REPUBLIKA.CO.ID, JAKARTA -- Majelis Ulama Indonesia dijadwalkan akan membahas mengenai janji kampanye yang tidak ditepati oleh pemimpin pada forum ijtima atau pertemuan akbar ulama se-Indonesia pada Juni nanti. MUI menganggap sebuah janji merupakan amanah yang haris dijalankan.
Sekretaris Jenderal Pengurus Besar Nahdlatul Ulama (PBNU), Marsudi Suhud mengatakan, siapapun calon pemimpin harus hati-hati memberikan janji pada masa kampanye. Sebab, janji itu akan menjadi hutang harus dibayar.
“Janjinya tidak boleh untuk main-main. Janji untuk ditepati. Kata Nabi SAW, Al wa’du dainun. Janji adalah hutang,” kata Marsudi kepada Republika, Jumat (1/5).
PBNU, kata Marsudi, mengingatkan kepada siapa pun, baik itu pemimpin dan calon pemimpin yang hendak memberi janji haruslah memikirkan lebih matang dahulu. Apakah hal yang akan dijanjikan itu mampu diwujudkan atau tidak.
Ia juga mengingatkan akan pentingnya untuk mengucapkan kata Insyaallah debelum memberikan janji kepada masyarakat. Sebab, kata Insyaallah akan membuat seseorang tersebut berlindung kepada Allah atas hal apa yang ingin ia capai.
“Makanya di situ pentingnya kalimat Insyaallah sebelum berjanji. Jangan asal-asal diumbar saja,” ucap Marsudi.
Seperti diketahui, pada ijtima ulama se-Indonesia yang akan dilaksanakan di Tegal nanti, tema yang diangkat MUI adalah ‘bagaimana kalau ulil amri tidak menepati janji. MUI menilai perlunya untuk mengkaji apakah janji pada saat kampanye itu mengikat atau tidak dalam konteks kepemimpinan.

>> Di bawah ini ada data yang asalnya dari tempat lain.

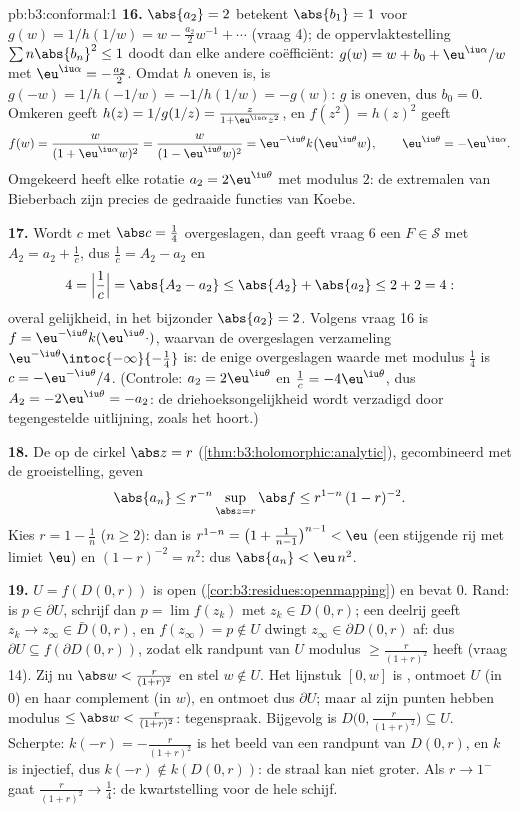 \begin{solution}{pb:b3:conformal:1}
\textbf{16.} $\abs{a_2} = 2$ betekent $\abs{b_1} = 1$ voor $g(w)
= 1/h(1/w) = w - \frac{a_2}2w^{-1} + \cdots$ (vraag 4); de
oppervlaktestelling $\sum n\abs{b_n}^2 \leq 1$ doodt dan elke
andere coëfficiënt: $g(w) = w + b_0 + \eu^{\iu\alpha}/w$ met
$\eu^{\iu\alpha} = -\frac{a_2}2$. Omdat $h$ oneven is, is $g(-w)
= 1/h(-1/w) = -1/h(1/w) = -g(w)$: $g$ is oneven, dus $b_0 = 0$.
Omkeren geeft $h(z) = 1/g(1/z) = \frac{z}{1 +
\eu^{\iu\alpha}z^2}$, en $f(z^2) = h(z)^2$ geeft
\[
f(w) = \frac{w}{(1 + \eu^{\iu\alpha}w)^2}
= \frac{w}{(1 - \eu^{\iu\theta}w)^2}
= \eu^{-\iu\theta}k\bigl(\eu^{\iu\theta}w\bigr),
\qquad \eu^{\iu\theta} = -\eu^{\iu\alpha} .
\]
Omgekeerd heeft elke rotatie $a_2 = 2\eu^{\iu\theta}$ met modulus
$2$: de extremalen van Bieberbach zijn precies de gedraaide
functies van Koebe.

\textbf{17.} Wordt $c$ met $\abs c = \frac14$ overgeslagen, dan
geeft vraag 6 een $F \in \mathcal S$ met $A_2 = a_2 + \frac1c$,
dus $\frac1c = A_2 - a_2$ en
\[
4 = \Bigl|\frac1c\Bigr| = \abs{A_2 - a_2}
\leq \abs{A_2} + \abs{a_2} \leq 2 + 2 = 4 :
\]
overal gelijkheid, in het bijzonder $\abs{a_2} = 2$. Volgens
vraag 16 is $f = \eu^{-\iu\theta}k(\eu^{\iu\theta}\cdot)$,
waarvan de overgeslagen verzameling $\eu^{-\iu\theta}
\intoc{-\infty}{-\frac14}$ is: de enige overgeslagen waarde met
modulus $\frac14$ is $c = -\eu^{-\iu\theta}/4$. (Controle: $a_2 =
2\eu^{\iu\theta}$ en $\frac1c = -4\eu^{\iu\theta}$, dus $A_2 =
-2\eu^{\iu\theta} = -a_2$: de driehoeksongelijkheid wordt
verzadigd door tegengestelde uitlijning, zoals het hoort.)

\textbf{18.} De  op de cirkel $\abs z =
r$ (\cref{thm:b3:holomorphic:analytic}), gecombineerd met de
groeistelling, geven
\[
\abs{a_n} \leq r^{-n}\sup_{\abs z = r}\abs f
\leq r^{1-n}\,(1 - r)^{-2} .
\] Kies $r = 1 - \frac1n$ ($n \geq 2$): dan is $r^{1-n} =
\bigl(1 + \frac1{n-1}\bigr)^{n-1} < \eu$ (een stijgende rij met
limiet $\eu$) en $(1 - r)^{-2} = n^2$: dus $\abs{a_n} < \eu\,n^2$.

\textbf{19.} $U = f(D(0, r))$ is open
(\cref{cor:b3:residues:openmapping}) en bevat $0$. Rand: is $p
\in \partial U$, schrijf dan $p = \lim f(z_k)$ met $z_k \in D(0,
r)$; een deelrij geeft $z_k \to z_\infty \in \bar D(0, r)$, en
$f(z_\infty) = p \notin U$ dwingt $z_\infty \in \partial D(0, r)$
af: dus $\partial U \subseteq f(\partial D(0, r))$, zodat elk
randpunt van $U$ modulus $\geq \frac r{(1+r)^2}$ heeft (vraag
14). Zij nu $\abs w < \frac r{(1+r)^2}$ en stel $w \notin U$. Het
lijnstuk $[0, w]$ is , ontmoet $U$ (in $0$) en haar
complement (in $w$), en ontmoet dus $\partial U$; maar al zijn
punten hebben modulus $\leq \abs w < \frac r{(1+r)^2}$:
tegenspraak. Bijgevolg is $D\bigl(0, \frac r{(1+r)^2}\bigr)
\subseteq U$. Scherpte: $k(-r) = -\frac r{(1+r)^2}$ is het beeld
van een randpunt van $D(0,r)$, en $k$ is injectief, dus $k(-r)
\notin k(D(0, r))$: de straal kan niet groter. Als $r \to 1^-$
gaat $\frac r{(1+r)^2} \to \frac14$: de kwartstelling voor de
hele schijf.


\end{solution}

MUI akan menentukan seorang calon pemimpin yang banyak memberikan janji, namun tidak mampu menepatinya dapat digolongkan sebagai pengkhianat atau tidak. Serta MUI akan menetukan apakah perlu bagi masyarakat untuk menaati pemimpin yang tidak amanah terhadap janji-janji perubahan yang mereka umbar.